Paroxysmal nocturnal hemoglobinuria, characterized by intravascular hemolysis and venous thrombosis, can be managed with eculizumab, an inhibitor of the complement system; however, patients may periodically experience breakthrough hemolysis. Ravulizumab is a newly approved treatment for paroxysmal nocturnal hemoglobinuria that may reduce breakthrough hemolysis risk, thus improving health-related quality of life and reducing treatment costs. The objective of this study was to compare the costs and benefit of treatment with ravulizumab vs eculizumab in adult patients with paroxysmal nocturnal hemoglobinuria, from a US payer perspective. A cost-utility analysis was conducted using a semi-Markov model, informed by clinical experts. Lifetime costs and benefit (quality-adjusted life-years) (both discounted at 3% per annum) and incremental cost-effectiveness ratios were estimated, over a lifetime horizon. Results are reported for an entire treated population and subgroups of eculizumab treatment history. Scenario analyses were characterized by assumptions of non-inferiority between treatments, in terms of breakthrough hemolysis incidence and blood transfusion requirements, and of variations in eculizumab dosing adjustments used in response to breakthrough hemolysis. In the base-case analysis for the overall population, there was a positive impact on health-related quality of life (quality-adjusted life-year gain of 1.67) and costs were lower (- $1,673,465), for ravulizumab vs eculizumab.

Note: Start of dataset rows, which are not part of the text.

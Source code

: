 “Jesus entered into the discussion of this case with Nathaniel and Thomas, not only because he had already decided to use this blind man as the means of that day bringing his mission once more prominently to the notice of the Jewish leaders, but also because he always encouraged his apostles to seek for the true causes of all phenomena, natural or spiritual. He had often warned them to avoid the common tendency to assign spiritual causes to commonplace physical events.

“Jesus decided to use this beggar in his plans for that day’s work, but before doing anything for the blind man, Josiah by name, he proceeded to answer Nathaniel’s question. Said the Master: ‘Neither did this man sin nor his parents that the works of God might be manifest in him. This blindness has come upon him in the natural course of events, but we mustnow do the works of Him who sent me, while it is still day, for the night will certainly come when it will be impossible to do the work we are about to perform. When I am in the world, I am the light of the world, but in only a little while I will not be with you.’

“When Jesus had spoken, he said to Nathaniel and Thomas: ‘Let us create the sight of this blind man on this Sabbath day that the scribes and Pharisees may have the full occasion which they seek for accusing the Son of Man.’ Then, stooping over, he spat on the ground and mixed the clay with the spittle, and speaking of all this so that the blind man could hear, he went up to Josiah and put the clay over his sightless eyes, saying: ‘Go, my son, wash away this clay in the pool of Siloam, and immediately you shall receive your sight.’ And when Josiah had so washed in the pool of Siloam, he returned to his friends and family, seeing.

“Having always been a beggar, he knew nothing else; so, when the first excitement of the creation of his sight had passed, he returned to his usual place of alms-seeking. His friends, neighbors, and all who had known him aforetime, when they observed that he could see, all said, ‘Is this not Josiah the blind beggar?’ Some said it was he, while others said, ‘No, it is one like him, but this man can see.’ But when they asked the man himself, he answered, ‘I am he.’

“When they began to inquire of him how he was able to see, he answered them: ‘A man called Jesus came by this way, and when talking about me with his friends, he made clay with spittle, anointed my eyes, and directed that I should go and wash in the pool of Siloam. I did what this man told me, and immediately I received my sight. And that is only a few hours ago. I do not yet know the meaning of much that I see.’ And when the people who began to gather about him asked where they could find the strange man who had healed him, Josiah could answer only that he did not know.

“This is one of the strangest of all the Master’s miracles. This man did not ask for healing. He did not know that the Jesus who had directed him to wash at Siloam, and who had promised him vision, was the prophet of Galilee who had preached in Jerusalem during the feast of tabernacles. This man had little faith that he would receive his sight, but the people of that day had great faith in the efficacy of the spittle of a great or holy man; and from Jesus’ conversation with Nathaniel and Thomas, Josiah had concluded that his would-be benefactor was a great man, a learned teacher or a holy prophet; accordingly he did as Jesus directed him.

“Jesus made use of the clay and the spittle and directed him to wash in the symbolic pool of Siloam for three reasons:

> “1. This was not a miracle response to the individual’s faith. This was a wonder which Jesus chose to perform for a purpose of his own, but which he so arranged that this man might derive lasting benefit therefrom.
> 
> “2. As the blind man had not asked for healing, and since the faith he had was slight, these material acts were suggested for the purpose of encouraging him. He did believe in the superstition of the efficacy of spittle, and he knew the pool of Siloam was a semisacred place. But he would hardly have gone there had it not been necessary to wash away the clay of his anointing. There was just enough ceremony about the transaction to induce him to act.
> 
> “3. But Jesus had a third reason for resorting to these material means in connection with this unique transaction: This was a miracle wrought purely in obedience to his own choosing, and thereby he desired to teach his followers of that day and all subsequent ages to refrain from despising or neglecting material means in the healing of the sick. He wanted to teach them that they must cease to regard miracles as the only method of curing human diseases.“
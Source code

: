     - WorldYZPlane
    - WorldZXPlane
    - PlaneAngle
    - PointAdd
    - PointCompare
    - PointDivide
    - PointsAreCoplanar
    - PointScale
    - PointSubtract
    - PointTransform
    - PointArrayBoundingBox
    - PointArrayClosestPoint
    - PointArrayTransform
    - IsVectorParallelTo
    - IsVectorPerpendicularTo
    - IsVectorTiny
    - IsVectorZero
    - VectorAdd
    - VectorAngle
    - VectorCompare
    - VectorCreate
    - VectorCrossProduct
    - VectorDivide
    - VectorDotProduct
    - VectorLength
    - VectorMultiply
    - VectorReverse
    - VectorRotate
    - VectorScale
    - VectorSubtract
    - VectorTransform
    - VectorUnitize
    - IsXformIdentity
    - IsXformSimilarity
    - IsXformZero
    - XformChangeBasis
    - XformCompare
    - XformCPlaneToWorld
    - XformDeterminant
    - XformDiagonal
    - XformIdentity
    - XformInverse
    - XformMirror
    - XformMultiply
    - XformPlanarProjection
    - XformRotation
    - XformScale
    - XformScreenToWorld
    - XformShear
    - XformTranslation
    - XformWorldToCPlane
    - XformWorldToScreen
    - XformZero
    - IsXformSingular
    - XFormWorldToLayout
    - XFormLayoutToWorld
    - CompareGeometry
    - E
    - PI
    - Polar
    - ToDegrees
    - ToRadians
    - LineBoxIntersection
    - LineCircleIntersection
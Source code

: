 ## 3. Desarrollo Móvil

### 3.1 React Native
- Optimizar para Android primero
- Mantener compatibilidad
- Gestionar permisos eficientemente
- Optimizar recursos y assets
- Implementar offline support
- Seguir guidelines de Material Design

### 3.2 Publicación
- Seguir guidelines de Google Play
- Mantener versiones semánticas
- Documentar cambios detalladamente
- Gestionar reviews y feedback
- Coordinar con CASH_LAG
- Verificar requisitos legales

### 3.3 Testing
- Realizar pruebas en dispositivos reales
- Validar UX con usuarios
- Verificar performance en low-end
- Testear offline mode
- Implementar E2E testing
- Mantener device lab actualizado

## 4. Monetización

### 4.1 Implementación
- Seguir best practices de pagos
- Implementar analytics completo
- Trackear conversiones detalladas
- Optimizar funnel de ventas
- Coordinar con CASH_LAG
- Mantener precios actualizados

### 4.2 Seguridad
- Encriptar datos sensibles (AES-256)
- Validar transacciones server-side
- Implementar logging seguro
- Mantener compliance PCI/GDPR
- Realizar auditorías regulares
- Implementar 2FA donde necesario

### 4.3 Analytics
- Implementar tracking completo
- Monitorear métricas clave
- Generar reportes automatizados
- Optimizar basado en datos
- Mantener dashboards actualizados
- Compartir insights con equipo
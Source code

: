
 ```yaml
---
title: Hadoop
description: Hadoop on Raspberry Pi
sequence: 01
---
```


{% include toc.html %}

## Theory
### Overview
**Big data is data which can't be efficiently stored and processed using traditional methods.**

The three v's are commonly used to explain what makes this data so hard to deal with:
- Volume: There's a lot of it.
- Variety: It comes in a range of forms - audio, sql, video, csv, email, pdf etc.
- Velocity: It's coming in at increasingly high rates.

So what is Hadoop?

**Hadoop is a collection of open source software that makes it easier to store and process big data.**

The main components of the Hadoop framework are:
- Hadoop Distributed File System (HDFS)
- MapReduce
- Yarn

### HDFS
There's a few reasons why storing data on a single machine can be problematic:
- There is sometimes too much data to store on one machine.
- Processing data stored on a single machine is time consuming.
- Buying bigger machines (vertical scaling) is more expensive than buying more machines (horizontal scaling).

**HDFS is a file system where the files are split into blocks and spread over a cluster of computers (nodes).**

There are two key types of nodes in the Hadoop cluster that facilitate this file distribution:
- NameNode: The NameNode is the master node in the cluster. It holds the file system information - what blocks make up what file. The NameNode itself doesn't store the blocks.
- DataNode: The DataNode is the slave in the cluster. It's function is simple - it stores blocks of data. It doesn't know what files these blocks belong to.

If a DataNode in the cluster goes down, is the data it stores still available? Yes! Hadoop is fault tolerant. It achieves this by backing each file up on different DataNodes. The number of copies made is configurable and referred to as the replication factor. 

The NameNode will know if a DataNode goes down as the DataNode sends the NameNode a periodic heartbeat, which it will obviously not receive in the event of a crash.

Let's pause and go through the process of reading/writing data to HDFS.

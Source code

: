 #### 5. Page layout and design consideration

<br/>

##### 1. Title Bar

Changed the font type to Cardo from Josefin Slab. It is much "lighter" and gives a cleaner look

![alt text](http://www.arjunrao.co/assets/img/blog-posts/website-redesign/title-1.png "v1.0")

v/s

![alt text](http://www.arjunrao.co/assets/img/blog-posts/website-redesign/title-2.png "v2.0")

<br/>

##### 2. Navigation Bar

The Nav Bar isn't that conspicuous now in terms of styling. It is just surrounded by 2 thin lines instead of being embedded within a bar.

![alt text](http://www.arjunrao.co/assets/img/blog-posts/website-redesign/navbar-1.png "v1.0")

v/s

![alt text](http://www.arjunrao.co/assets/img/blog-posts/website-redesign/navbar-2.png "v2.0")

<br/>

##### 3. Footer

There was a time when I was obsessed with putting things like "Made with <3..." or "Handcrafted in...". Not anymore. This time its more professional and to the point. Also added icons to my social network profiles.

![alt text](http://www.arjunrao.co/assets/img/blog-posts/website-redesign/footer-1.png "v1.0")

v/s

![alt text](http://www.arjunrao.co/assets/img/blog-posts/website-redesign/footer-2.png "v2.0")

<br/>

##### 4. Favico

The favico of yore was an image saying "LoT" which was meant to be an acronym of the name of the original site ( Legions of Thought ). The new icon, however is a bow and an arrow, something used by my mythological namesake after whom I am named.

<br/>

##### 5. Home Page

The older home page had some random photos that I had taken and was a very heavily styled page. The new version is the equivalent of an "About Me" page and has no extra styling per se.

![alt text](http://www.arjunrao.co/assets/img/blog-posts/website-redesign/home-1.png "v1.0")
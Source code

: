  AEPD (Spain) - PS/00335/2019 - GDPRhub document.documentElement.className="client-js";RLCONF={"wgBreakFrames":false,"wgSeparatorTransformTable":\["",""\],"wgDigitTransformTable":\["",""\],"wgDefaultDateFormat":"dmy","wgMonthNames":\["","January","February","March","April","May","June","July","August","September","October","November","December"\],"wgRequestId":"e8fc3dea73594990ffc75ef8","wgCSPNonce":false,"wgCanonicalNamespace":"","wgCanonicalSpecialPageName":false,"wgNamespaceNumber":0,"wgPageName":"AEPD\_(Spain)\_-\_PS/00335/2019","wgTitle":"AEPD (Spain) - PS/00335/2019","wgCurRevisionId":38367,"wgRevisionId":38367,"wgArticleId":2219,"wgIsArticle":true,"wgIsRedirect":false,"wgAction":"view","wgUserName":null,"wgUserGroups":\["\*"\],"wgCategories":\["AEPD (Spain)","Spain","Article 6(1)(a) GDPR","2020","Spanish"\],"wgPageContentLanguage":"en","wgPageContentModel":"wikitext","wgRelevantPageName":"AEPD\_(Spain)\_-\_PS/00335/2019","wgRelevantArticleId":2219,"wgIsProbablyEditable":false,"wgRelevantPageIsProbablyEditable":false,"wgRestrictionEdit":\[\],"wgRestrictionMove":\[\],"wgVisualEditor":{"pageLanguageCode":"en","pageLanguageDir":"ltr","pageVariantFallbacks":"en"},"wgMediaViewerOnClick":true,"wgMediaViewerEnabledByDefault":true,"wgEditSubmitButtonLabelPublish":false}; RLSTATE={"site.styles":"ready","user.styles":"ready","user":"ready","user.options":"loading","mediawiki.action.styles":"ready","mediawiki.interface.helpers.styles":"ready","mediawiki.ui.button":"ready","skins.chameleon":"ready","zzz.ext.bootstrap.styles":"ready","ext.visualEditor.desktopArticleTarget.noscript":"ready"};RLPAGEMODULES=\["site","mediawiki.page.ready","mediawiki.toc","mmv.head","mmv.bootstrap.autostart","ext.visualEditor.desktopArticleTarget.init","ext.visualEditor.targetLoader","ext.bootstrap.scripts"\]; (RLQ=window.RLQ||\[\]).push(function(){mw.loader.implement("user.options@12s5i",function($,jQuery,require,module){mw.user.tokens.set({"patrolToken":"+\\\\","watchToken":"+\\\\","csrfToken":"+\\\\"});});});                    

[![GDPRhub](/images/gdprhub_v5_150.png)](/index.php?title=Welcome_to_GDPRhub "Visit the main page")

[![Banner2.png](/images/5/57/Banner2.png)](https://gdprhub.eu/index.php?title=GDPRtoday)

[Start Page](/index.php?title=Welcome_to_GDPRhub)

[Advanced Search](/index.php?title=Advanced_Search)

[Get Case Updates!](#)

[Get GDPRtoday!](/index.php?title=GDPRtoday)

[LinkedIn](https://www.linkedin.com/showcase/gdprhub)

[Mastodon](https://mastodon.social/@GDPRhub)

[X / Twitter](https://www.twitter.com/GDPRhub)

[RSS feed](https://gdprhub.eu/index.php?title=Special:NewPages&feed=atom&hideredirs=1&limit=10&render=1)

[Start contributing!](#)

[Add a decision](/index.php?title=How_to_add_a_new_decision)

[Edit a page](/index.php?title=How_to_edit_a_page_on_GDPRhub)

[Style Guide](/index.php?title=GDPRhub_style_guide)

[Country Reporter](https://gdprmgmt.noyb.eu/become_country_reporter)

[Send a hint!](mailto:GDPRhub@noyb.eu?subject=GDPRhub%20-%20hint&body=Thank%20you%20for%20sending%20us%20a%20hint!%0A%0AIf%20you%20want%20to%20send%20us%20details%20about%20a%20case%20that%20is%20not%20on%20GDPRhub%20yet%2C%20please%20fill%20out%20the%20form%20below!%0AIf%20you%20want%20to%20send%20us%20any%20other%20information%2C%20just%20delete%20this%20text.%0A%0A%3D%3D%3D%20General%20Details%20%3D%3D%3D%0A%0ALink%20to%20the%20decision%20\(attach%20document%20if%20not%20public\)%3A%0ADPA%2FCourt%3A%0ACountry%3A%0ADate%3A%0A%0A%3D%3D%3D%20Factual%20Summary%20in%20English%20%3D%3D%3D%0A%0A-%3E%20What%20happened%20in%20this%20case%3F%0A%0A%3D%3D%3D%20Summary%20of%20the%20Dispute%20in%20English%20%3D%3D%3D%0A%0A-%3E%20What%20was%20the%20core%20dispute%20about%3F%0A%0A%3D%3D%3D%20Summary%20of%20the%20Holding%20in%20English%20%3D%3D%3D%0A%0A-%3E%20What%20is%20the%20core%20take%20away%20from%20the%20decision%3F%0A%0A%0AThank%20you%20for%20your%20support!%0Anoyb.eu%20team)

This led to a negative incremental cost-effectiveness ratio (- $1,000,818, indicating cost savings per quality-adjusted life-year gained). Health-related quality-of-life improvement and cost savings were also observed in all cohorts and scenario analyses. In adults with paroxysmal nocturnal hemoglobinuria, ravulizumab is associated with improved health-related quality of life and provides a large cost saving from the perspective of a US payer, when compared with eculizumab.